**INPUT RECORDS**
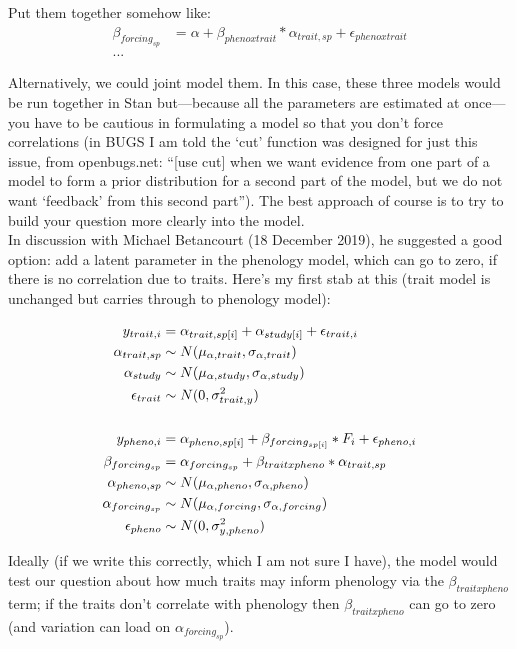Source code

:\documentclass[11pt,letter]{article}
\begin{document}
Put them together somehow like:
\begin{align*}
\beta_{forcing_{sp}} &= \alpha + \beta_{pheno x trait}*\alpha_{trait, sp} + \epsilon_{pheno x trait}\\
...
\end{align*}

Alternatively, we could joint model them. In this case, these three models would be run together in Stan but---because all the parameters are estimated at once---you have to be cautious in formulating a model so that you don't force correlations (in BUGS I am told the `cut' function was designed for just this issue, from openbugs.net: ``[use cut] when we want evidence from one part of a model to form a prior distribution for a second part of the model, but we do not want `feedback' from this second part''). The best approach of course is to try to build your question more clearly into the model. \\

In discussion with Michael Betancourt (18 December 2019), he suggested a good option: add a latent parameter in the phenology model, which can go to zero, if there is no correlation due to traits. Here's my first stab at this (trait model is unchanged but carries through to phenology model):

\begin{align*}
y_{trait, i} &= \alpha_{trait, sp[i]} + \alpha_{study[i]} + \epsilon_{trait, i}\\
\alpha_{trait, sp} & \sim N(\mu_{\alpha, trait}, \sigma_{\alpha, trait}) \\
\alpha_{study}  & \sim N(\mu_{\alpha, study}, \sigma_{\alpha, study})\\
\epsilon_{trait} & \sim N(0,\sigma^2_{trait, y}) \\
\vspace{1ex}\\
y_{pheno, i} &= \alpha_{pheno, sp[i]} + \beta_{forcing_{sp[i]}}*F_i + \epsilon_{pheno, i}\\
\beta_{forcing_{sp}} & = \alpha_{forcing_{sp}} + \beta_{trait x pheno}*\alpha_{trait, sp} \\
\alpha_{pheno, sp} & \sim N(\mu_{\alpha, pheno}, \sigma_{\alpha, pheno}) \\
\alpha_{forcing_{sp}} & \sim N(\mu_{\alpha, forcing}, \sigma_{\alpha, forcing})\\
\epsilon_{pheno} & \sim N(0,\sigma^2_{y, pheno}) 
\end{align*}

Ideally (if we write this correctly, which I am not sure I have), the model would test our question about how much traits may inform phenology via the $\beta_{trait x pheno}$ term; if the traits don't correlate with phenology then $\beta_{trait x pheno}$ can go to zero (and variation can load on $\alpha_{forcing_{sp}}$). \\
\end{document}
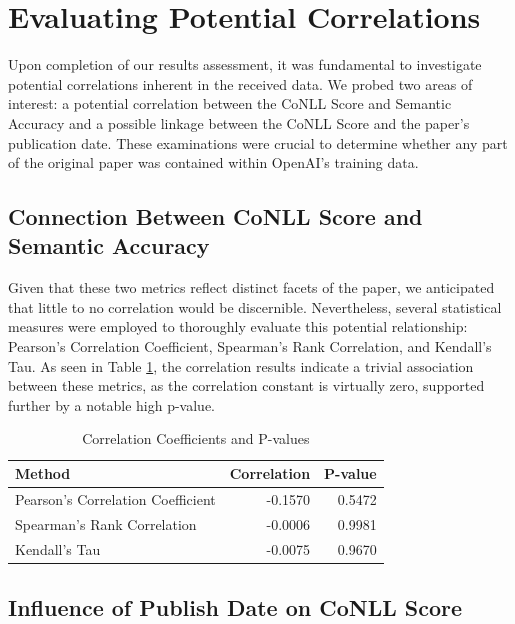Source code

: \section{Evaluating Potential Correlations}

Upon completion of our results assessment, it was fundamental to investigate potential correlations inherent in the received data. We probed two areas of interest: a potential correlation between the CoNLL Score and Semantic Accuracy and a possible linkage between the CoNLL Score and the paper's publication date. These examinations were crucial to determine whether any part of the original paper was contained within OpenAI's training data.

\subsection{Connection Between CoNLL Score and Semantic Accuracy}

Given that these two metrics reflect distinct facets of the paper, we anticipated that little to no correlation would be discernible. Nevertheless, several statistical measures were employed to thoroughly evaluate this potential relationship: Pearson's Correlation Coefficient, Spearman's Rank Correlation, and Kendall's Tau. As seen in Table \ref{tab:spearman}, the correlation results indicate a trivial association between these metrics, as the correlation constant is virtually zero, supported further by a notable high p-value.

\begin{table}[htpb]
    \centering
    \caption{Correlation Coefficients and P-values}\label{tab:spearman}
        \begin{tabular}{lrr}
        \hline
        Method & Correlation & P-value \\
        \hline
        Pearson's Correlation Coefficient & -0.1570 & 0.5472 \\
        Spearman's Rank Correlation & -0.0006 & 0.9981 \\
        Kendall's Tau & -0.0075 & 0.9670 \\
        \hline
    \end{tabular}
\end{table}

\subsection{Influence of Publish Date on CoNLL Score}

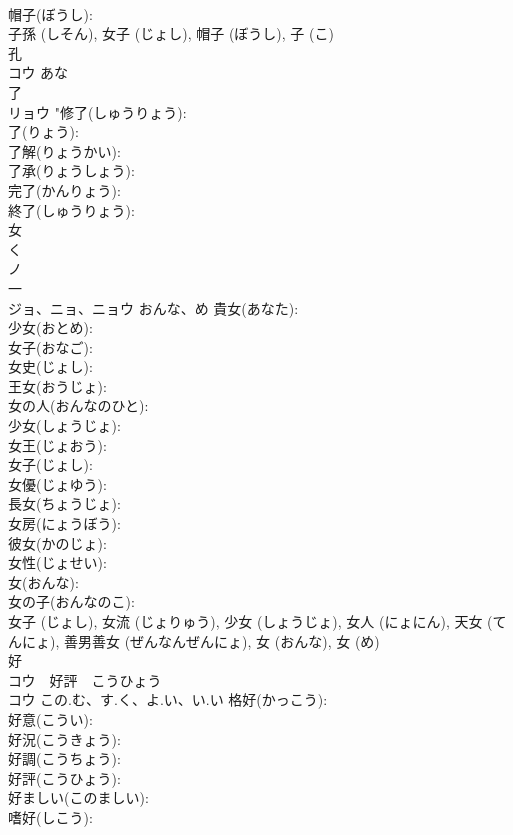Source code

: \documentclass[8pt]{extreport}
\begin{document}
\begin{CJK}{UTF8}{min}
\\	帽子(ぼうし): 
\\	子孫 (しそん), 女子 (じょし), 帽子 (ぼうし), 子 (こ)
\\	孔			
\\	コウ	あな		
\\	了			
\\	リョウ		"修了(しゅうりょう): 
\\	了(りょう): 
\\	了解(りょうかい): 
\\	了承(りょうしょう): 
\\	完了(かんりょう): 
\\	終了(しゅうりょう): 
\\	女			
\\	く
\\	ノ
\\	一
\\	ジョ、ニョ、ニョウ	おんな、め	貴女(あなた): 
\\	少女(おとめ): 
\\	女子(おなご): 
\\	女史(じょし): 
\\	王女(おうじょ): 
\\	女の人(おんなのひと): 
\\	少女(しょうじょ): 
\\	女王(じょおう): 
\\	女子(じょし): 
\\	女優(じょゆう): 
\\	長女(ちょうじょ): 
\\	女房(にょうぼう): 
\\	彼女(かのじょ): 
\\	女性(じょせい): 
\\	女(おんな): 
\\	女の子(おんなのこ): 
\\	女子 (じょし), 女流 (じょりゅう), 少女 (しょうじょ), 女人 (にょにん), 天女 (てんにょ), 善男善女 (ぜんなんぜんにょ), 女 (おんな), 女 (め)
\\	好			
\\	コウ　好評　こうひょう
\\	コウ	この.む、す.く、よ.い、い.い	格好(かっこう): 
\\	好意(こうい): 
\\	好況(こうきょう): 
\\	好調(こうちょう): 
\\	好評(こうひょう): 
\\	好ましい(このましい): 
\\	嗜好(しこう): 

\end{CJK}
\end{document}
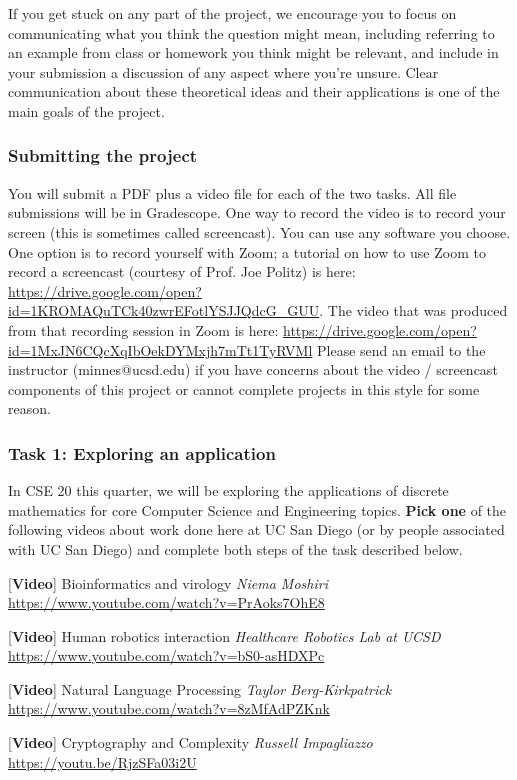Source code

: \documentclass[12pt, oneside]{article}
\begin{document}
If you get stuck on any part of the project, we encourage you to focus on communicating what you think 
the question might mean, including referring to an example from class or homework you think might be relevant, 
and include in your submission a discussion of any aspect where you're unsure. Clear communication about these
theoretical ideas and their applications is one of the main goals of the project.

\subsubsection*{Submitting the project} You will submit a PDF plus a video file for each of the 
two tasks. All file submissions will be in Gradescope. 
One way to record the video is to record your screen (this is sometimes called screencast).
You can use any software you choose. 
One option is to record yourself with Zoom; a tutorial on how to use Zoom to record a 
screencast (courtesy of Prof. Joe Politz)  is here: 
\url{https://drive.google.com/open?id=1KROMAQuTCk40zwrEFotlYSJJQdcG_GUU}.
The video that was produced from that recording session in Zoom is here:
\url{https://drive.google.com/open?id=1MxJN6CQcXqIbOekDYMxjh7mTt1TyRVMl}
Please send an email to the instructor (minnes@ucsd.edu) if you have 
concerns about  the video / screencast components of this project or cannot 
complete projects in this style for some reason.

\subsubsection*{Task 1: Exploring an application}
In CSE 20 this quarter, we will be exploring the applications of discrete mathematics for core Computer
Science and Engineering topics. {\bf Pick one} of the following videos about work done 
here at UC San Diego (or by people associated with UC San Diego) and complete both steps of 
the task described below.


[{\bf Video}] Bioinformatics and virology {\it Niema Moshiri}
{\small \url{https://www.youtube.com/watch?v=PrAoks7OhE8}}

[{\bf Video}] Human robotics interaction {\it Healthcare Robotics Lab at UCSD}
{\small \url{https://www.youtube.com/watch?v=bS0-asHDXPc}}

[{\bf Video}] Natural Language Processing {\it Taylor Berg-Kirkpatrick}
{\small \url{https://www.youtube.com/watch?v=8zMfAdPZKnk}}

[{\bf Video}] Cryptography and Complexity {\it Russell Impagliazzo}
{\small \url{https://youtu.be/RjzSFa03i2U}}
\end{document}
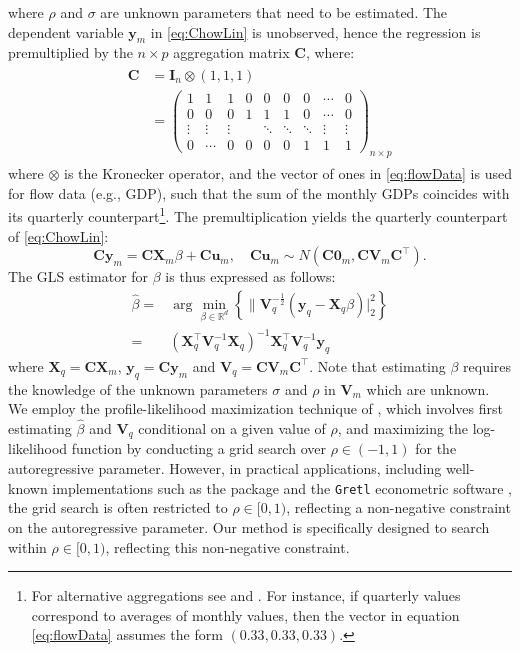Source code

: where \(\rho\) and \(\sigma\) are unknown parameters that need to be estimated. The dependent variable \(\mathbf{y}_m\) in \eqref{eq:ChowLin} is unobserved, hence the regression is premultiplied by the \(n\times p\) aggregation matrix \(\mathbf{C}\), where:
\begin{align}
\begin{split}
\mathbf{C}&=\mathbf{I}_n\otimes (1,1,1)\\
&=
\begin{pmatrix}
1&1&1&0&0&0&0&\cdots &0\\
0&0&0 & 1&1&1&0&\cdots &0\\
\vdots&\vdots&\vdots & &\ddots&\ddots&\ddots&\vdots &\vdots\\
0&\cdots&0&0&0&0&1&1 &1
\end{pmatrix}_{n\times p}
\end{split}
\label{eq:flowData}
\end{align}
where \(\otimes\) is the Kronecker operator, and the vector of ones in \eqref{eq:flowData} is used for flow data (e.g., GDP), such that the sum of the monthly GDPs coincides with its quarterly counterpart\footnote{For alternative aggregations see \citet{quilis2018temporal} and \citet{sax2016package}. For instance, if quarterly values correspond to averages of monthly values, then the vector in equation \eqref{eq:flowData} assumes the form \((0.33,0.33,0.33)\).}. The premultiplication yields the quarterly counterpart of \eqref{eq:ChowLin}:
\begin{equation}
\mathbf{C}\mathbf{y}_m=\mathbf{C}\mathbf{X}_m\beta+\mathbf{C}\mathbf{u}_m,\quad \mathbf{C}\mathbf{u}_m\sim N(\mathbf{C}\mathbf{0}_m,\mathbf{C}\mathbf{V}_m\mathbf{C}^{\top}).
\end{equation}
The GLS estimator for \(\beta\) is thus expressed as follows:
\begin{align}
\hat{\beta}=&\arg\min_{\beta\in\mathbb{R}^d}\left\{\Big\lVert \mathbf{V}_q^{-\frac{1}{2}}(\mathbf{y}_q-\mathbf{X}_q\beta)\Big\rvert_2^2\right\}
\label{eq:CostFunction}\\
=&\left(\mathbf{X}_q^{\top}\mathbf{V}_q^{-1}\mathbf{X}_q\right)^{-1}\mathbf{X}_q^{\top}\mathbf{V}_q^{-1}\mathbf{y}_q
\label{eq:GLSEstimator}
\end{align}
where \(\mathbf{X}_q=\mathbf{CX}_m\), \(\mathbf{y}_q=\mathbf{Cy}_m\) and \(\mathbf{V}_q=\mathbf{C}\mathbf{V}_m\mathbf{C}^{\top}\). Note that estimating \(\beta\) requires the knowledge of the unknown parameters \(\sigma\) and \(\rho\) in \(\mathbf{V}_m\) which are unknown. We employ the profile-likelihood maximization technique of \citet{bournay1979reflexions}, which involves first estimating \(\hat{\beta}\) and \(\mathbf{V}_q\) conditional on a given value of \(\rho\), and maximizing the log-likelihood function by conducting a grid search over \(\rho \in (-1, 1)\) for the autoregressive parameter. However, in practical applications, including well-known implementations such as the  package and the \texttt{Gretl} econometric software \citet{cottrell2023gretl}, the grid search is often restricted to \(\rho \in [0, 1)\), reflecting a non-negative constraint on the autoregressive parameter. Our method is specifically designed to search within \(\rho \in [0, 1)\), reflecting this non-negative constraint.

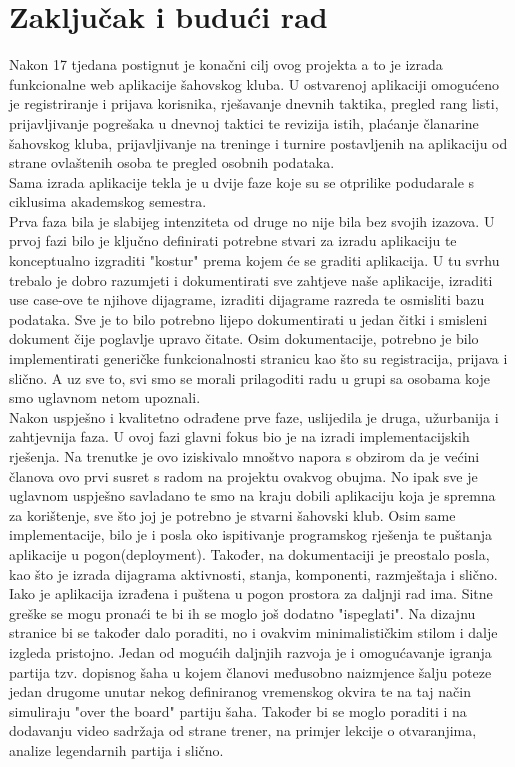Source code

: \documentclass{article}
\begin{document}
	\section{Zaključak i budući rad}
	Nakon 17 tjedana postignut je konačni cilj ovog projekta a to je izrada funkcionalne web aplikacije šahovskog kluba. U ostvarenoj aplikaciji omogućeno je registriranje i prijava korisnika, rješavanje dnevnih taktika, pregled rang listi, prijavljivanje pogrešaka u dnevnoj taktici te revizija istih, plaćanje članarine šahovskog kluba, prijavljivanje na treninge i turnire postavljenih na aplikaciju od strane ovlaštenih osoba te pregled osobnih podataka.\\
	Sama izrada aplikacije tekla je u dvije faze koje su se otprilike podudarale s ciklusima akademskog semestra.\\
	Prva faza bila je slabijeg intenziteta od druge no nije bila bez svojih izazova. U prvoj fazi bilo je ključno definirati potrebne stvari za izradu aplikaciju te konceptualno izgraditi "kostur" prema kojem će se graditi aplikacija. U tu svrhu trebalo je dobro razumjeti i dokumentirati sve zahtjeve naše aplikacije, izraditi use case-ove te njihove dijagrame, izraditi dijagrame razreda te osmisliti bazu podataka. Sve je to bilo potrebno lijepo dokumentirati u jedan čitki i smisleni dokument čije poglavlje upravo čitate. Osim dokumentacije, potrebno je bilo implementirati generičke funkcionalnosti stranicu kao što su registracija, prijava i slično. A uz sve to, svi smo se morali prilagoditi radu u grupi sa osobama koje smo uglavnom netom upoznali. \\
	Nakon uspješno i kvalitetno odrađene prve faze, uslijedila je druga, užurbanija i zahtjevnija faza. U ovoj fazi glavni fokus bio je na izradi implementacijskih rješenja. Na trenutke je ovo iziskivalo mnoštvo napora s obzirom da je većini članova ovo prvi susret s radom na projektu ovakvog obujma. No ipak sve je uglavnom uspješno savladano te smo na kraju dobili aplikaciju koja je spremna za korištenje, sve što joj je potrebno je stvarni šahovski klub. Osim same implementacije, bilo je i posla oko ispitivanje programskog rješenja te puštanja aplikacije u pogon(deployment). Također, na dokumentaciji je preostalo posla, kao što je izrada dijagrama aktivnosti, stanja, komponenti, razmještaja i slično.\\
	Iako je aplikacija izrađena i puštena u pogon prostora za daljnji rad ima. Sitne greške se mogu pronaći te bi ih se moglo još dodatno "ispeglati". Na dizajnu stranice bi se također dalo poraditi, no i ovakvim minimalističkim stilom i dalje izgleda pristojno. Jedan od mogućih daljnjih razvoja je i omogućavanje igranja partija tzv. dopisnog šaha u kojem članovi međusobno naizmjence šalju poteze jedan drugome unutar nekog definiranog vremenskog okvira te na taj način simuliraju "over the board" partiju šaha. Također bi se moglo poraditi i na dodavanju video sadržaja od strane trener, na primjer lekcije o otvaranjima, analize legendarnih partija i slično.\\
\end{document}
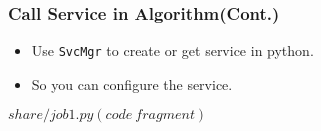 \begin{frame}
    \frametitle{Call Service in Algorithm(Cont.)}
    \begin{itemize}
        \item Use {\tt SvcMgr} to create or get service in python.
        \item So you can configure the service.
    \end{itemize}
    \begin{block}{\(share/job1.py(code\ fragment)\)}
        \par\usebox{\callsvcpy}
    \end{block}
\end{frame}
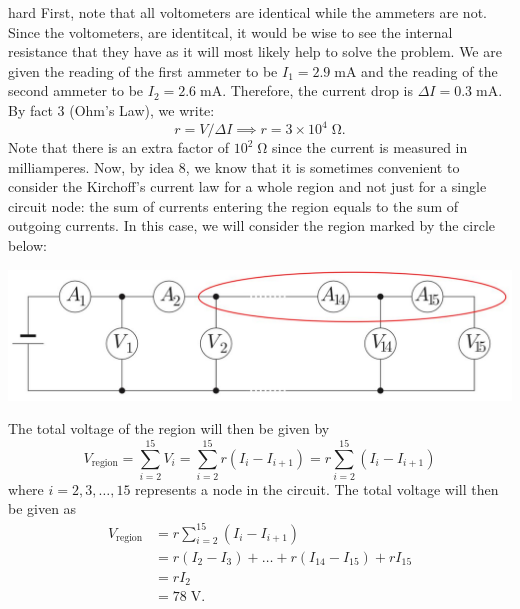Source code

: \begin{solution}{hard}
First, note that all voltometers are identical while the ammeters are not. Since the voltometers, are identitcal, it would be wise to see the internal resistance that they have as it will most likely help to solve the problem. We are given the reading of the first ammeter to be $I_1 = 2.9\;\mathrm{mA}$ and the reading of the second ammeter to be $I_2 = 2.6\;\mathrm{mA}$. Therefore, the current drop is $\Delta I = 0.3\;\mathrm{mA}$. By fact 3 (Ohm's Law), we write:
\[r = V/\Delta I \implies r = 3\times 10^4\;\mathrm{\Omega}.\]Note that there is an extra factor of $10^{2}\;\mathrm{\Omega}$ since the current is measured in milliamperes. Now, by idea 8, we know that it is sometimes convenient to consider the Kirchoff’s current law for a whole region and not just for a single circuit node: the sum of currents entering the region equals to the sum of outgoing currents. In this case, we will consider the region marked by the circle below:

\begin{center}
    \includegraphics[width=0.6\linewidth]{Figures/7_sol.jpg}
\end{center}

The total voltage of the region will then be given by
\[V_{\text{region}} = \sum_{i = 2}^{15} V_i = \sum_{i = 2}^{15} r (I_i - I_{i  +1}) = r\sum_{i = 2}^{15} (I_i - I_{i  +1})\]where $i = 2, 3, \dots, 15$ represents a node in the circuit. The total voltage will then be given as
\begin{align*}
V_{\text{region}} &= r\sum_{i = 2}^{15} (I_i - I_{i  +1})\\
&= r(I_2-I_3) + \dots + r(I_{14}-I_{15}) + rI_{15}  \\
&= rI_2 \\
& = \boxed{78\;\mathrm{V}}.
\end{align*}
\end{solution}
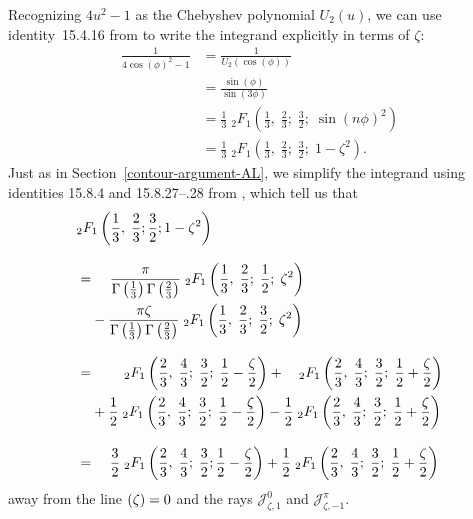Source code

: \documentclass{article}
\let\Re\relax
\DeclareMathOperator{\Re}{Re}
\theoremstyle{definition}
\theoremstyle{plain}
\begin{document}
Recognizing $4u^2 - 1$ as the Chebyshev polynomial $U_2(u)$, we can use identity~15.4.16 from \cite{dlmf} to write the integrand explicitly in terms of $\zeta$:
\begin{align*}
\frac{1}{4 \cos(\phi)^2 - 1} & = \frac{1}{U_2(\cos(\phi))} \\
& = \frac{\sin(\phi)}{\sin(3\phi)} \\
& = \frac{1}{3}\;{}_2F_1\left(\frac{1}{3},\;\frac{2}{3};\;\frac{3}{2};\;\sin(n \phi)^2\right) \\
& = \frac{1}{3}\;{}_2F_1\left(\frac{1}{3},\;\frac{2}{3};\;\frac{3}{2};\;1 - \zeta^2\right).
\end{align*}
Just as in Section~\ref{contour-argument-AL}, we simplify the integrand using identities 15.8.4 and 15.8.27\;--.28 from \cite{dlmf}, which tell us that\begin{align*}
&{}_2F_1\left(\frac{1}{3},\;\frac{2}{3}; \frac{3}{2}; 1 - \zeta^2\right) \\[3mm]
& =\; \hphantom{+} \frac{\pi}{\Gamma\left(\frac{1}{3}\right) \Gamma\left(\frac{2}{3}\right)}\;{}_2F_1\left(\frac{1}{3},\;\frac{2}{3};\;\frac{1}{2};\;\zeta^2\right) \\
& \hphantom{=}\; - \frac{\pi \zeta}{\Gamma\left(\frac{1}{3}\right) \Gamma\left(\frac{2}{3}\right)}\;{}_2F_1\left(\frac{1}{3},\;\frac{2}{3};\;\frac{3}{2};\;\zeta^2\right) \\[3mm]
& =\; \hphantom{+ \frac{0}{0}}\;{}_2F_1\left(\frac{2}{3},\;\frac{4}{3};\;\frac{3}{2};\;\frac{1}{2} - \frac{\zeta}{2}\right) + \hphantom{\frac{0}{0}}\;{}_2F_1\left(\frac{2}{3},\;\frac{4}{3};\;\frac{3}{2};\;\frac{1}{2} + \frac{\zeta}{2}\right) \\
& \hphantom{=}\; + \frac{1}{2}\;{}_2F_1\left(\frac{2}{3},\;\frac{4}{3};\;\frac{3}{2};\;\frac{1}{2} - \frac{\zeta}{2}\right) - \frac{1}{2}\;{}_2F_1\left(\frac{2}{3},\;\frac{4}{3};\;\frac{3}{2};\;\frac{1}{2} + \frac{\zeta}{2}\right) \\[3mm]
& =\; \hphantom{+} \frac{3}{2}\;{}_2F_1\left(\frac{2}{3},\;\frac{4}{3};\;\frac{3}{2};\frac{1}{2} - \frac{\zeta}{2}\right) + \frac{1}{2}\;{}_2F_1\left(\frac{2}{3},\;\frac{4}{3};\;\frac{3}{2};\;\frac{1}{2} + \frac{\zeta}{2}\right)
\end{align*}
away from the line $\Re(\zeta) = 0$ and the rays $\mathcal{J}^0_{\zeta,1}$ and $\mathcal{J}^\pi_{\zeta,-1}$.
\end{document}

**INSTRUCTIONS FOR THE TASK**
Where a line of the entries contains the word "Osim", copy that line.

**OUTPUT OF THE EXERCISE**
	Prva faza bila je slabijeg intenziteta od druge no nije bila bez svojih izazova. U prvoj fazi bilo je ključno definirati potrebne stvari za izradu aplikaciju te konceptualno izgraditi "kostur" prema kojem će se graditi aplikacija. U tu svrhu trebalo je dobro razumjeti i dokumentirati sve zahtjeve naše aplikacije, izraditi use case-ove te njihove dijagrame, izraditi dijagrame razreda te osmisliti bazu podataka. Sve je to bilo potrebno lijepo dokumentirati u jedan čitki i smisleni dokument čije poglavlje upravo čitate. Osim dokumentacije, potrebno je bilo implementirati generičke funkcionalnosti stranicu kao što su registracija, prijava i slično. A uz sve to, svi smo se morali prilagoditi radu u grupi sa osobama koje smo uglavnom netom upoznali. \\
	Nakon uspješno i kvalitetno odrađene prve faze, uslijedila je druga, užurbanija i zahtjevnija faza. U ovoj fazi glavni fokus bio je na izradi implementacijskih rješenja. Na trenutke je ovo iziskivalo mnoštvo napora s obzirom da je većini članova ovo prvi susret s radom na projektu ovakvog obujma. No ipak sve je uglavnom uspješno savladano te smo na kraju dobili aplikaciju koja je spremna za korištenje, sve što joj je potrebno je stvarni šahovski klub. Osim same implementacije, bilo je i posla oko ispitivanje programskog rješenja te puštanja aplikacije u pogon(deployment). Također, na dokumentaciji je preostalo posla, kao što je izrada dijagrama aktivnosti, stanja, komponenti, razmještaja i slično.\\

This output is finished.